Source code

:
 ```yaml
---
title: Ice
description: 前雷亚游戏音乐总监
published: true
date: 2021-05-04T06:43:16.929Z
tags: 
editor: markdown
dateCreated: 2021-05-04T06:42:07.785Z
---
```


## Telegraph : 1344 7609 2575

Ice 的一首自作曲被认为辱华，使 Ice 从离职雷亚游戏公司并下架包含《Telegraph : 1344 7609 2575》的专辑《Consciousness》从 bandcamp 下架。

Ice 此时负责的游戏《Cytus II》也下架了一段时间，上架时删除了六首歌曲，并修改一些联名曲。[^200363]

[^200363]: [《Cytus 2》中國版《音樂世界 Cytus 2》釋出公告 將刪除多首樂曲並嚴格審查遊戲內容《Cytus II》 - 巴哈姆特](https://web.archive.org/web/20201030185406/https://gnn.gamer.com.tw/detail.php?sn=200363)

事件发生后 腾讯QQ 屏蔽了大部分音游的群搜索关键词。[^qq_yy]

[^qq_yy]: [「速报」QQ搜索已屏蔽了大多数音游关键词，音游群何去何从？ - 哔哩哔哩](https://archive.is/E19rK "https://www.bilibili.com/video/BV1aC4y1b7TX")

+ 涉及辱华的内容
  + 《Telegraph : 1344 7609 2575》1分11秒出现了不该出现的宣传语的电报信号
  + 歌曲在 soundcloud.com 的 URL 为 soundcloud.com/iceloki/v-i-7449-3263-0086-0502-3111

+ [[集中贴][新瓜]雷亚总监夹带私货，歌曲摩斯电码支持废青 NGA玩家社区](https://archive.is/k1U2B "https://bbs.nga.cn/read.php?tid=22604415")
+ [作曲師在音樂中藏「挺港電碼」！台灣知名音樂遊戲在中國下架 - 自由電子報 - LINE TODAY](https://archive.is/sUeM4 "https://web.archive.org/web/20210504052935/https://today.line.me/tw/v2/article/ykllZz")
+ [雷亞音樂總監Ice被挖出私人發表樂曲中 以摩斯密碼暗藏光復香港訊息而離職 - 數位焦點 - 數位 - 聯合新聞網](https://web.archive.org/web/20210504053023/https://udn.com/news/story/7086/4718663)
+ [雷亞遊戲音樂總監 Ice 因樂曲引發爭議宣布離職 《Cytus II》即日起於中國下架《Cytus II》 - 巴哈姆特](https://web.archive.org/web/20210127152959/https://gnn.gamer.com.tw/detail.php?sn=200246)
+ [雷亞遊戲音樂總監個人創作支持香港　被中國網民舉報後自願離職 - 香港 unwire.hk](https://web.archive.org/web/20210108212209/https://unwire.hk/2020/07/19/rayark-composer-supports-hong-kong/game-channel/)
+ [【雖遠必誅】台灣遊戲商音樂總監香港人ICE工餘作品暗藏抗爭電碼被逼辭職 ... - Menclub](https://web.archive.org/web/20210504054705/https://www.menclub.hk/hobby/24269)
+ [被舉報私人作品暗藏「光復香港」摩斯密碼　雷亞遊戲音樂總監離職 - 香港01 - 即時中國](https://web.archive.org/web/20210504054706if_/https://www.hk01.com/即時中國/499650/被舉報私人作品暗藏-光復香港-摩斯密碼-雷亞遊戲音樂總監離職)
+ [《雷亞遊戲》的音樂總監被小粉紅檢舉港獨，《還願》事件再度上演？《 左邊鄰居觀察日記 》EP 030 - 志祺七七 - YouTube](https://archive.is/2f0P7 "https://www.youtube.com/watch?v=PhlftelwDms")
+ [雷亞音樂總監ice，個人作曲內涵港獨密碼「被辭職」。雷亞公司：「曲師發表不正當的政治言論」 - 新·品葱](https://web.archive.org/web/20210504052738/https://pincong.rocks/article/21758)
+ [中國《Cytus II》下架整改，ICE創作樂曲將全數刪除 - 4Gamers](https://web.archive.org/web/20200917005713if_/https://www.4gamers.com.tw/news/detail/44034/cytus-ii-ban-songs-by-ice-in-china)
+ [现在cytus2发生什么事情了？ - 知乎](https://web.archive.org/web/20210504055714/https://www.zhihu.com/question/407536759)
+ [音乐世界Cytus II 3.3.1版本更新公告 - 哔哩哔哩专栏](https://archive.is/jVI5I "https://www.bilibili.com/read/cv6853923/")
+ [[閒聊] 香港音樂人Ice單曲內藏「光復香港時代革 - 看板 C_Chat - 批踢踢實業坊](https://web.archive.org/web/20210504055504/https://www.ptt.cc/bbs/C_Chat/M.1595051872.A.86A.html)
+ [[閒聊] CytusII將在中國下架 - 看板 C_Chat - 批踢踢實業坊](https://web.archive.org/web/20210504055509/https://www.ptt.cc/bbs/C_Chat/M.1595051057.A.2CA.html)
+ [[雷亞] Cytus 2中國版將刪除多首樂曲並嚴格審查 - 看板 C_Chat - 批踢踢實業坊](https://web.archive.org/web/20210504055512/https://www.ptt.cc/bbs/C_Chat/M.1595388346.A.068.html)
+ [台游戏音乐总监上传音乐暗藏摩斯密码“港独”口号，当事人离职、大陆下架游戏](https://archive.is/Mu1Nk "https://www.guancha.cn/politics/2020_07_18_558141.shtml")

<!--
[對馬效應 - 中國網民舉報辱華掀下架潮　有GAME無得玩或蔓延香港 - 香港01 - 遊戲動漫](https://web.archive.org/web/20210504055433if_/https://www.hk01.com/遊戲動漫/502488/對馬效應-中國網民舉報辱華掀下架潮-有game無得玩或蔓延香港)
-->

◆ What this task involves
Using the material above, work out how many lines contain the string "Telegraph". Give that number alone.

◆ Worked solution
3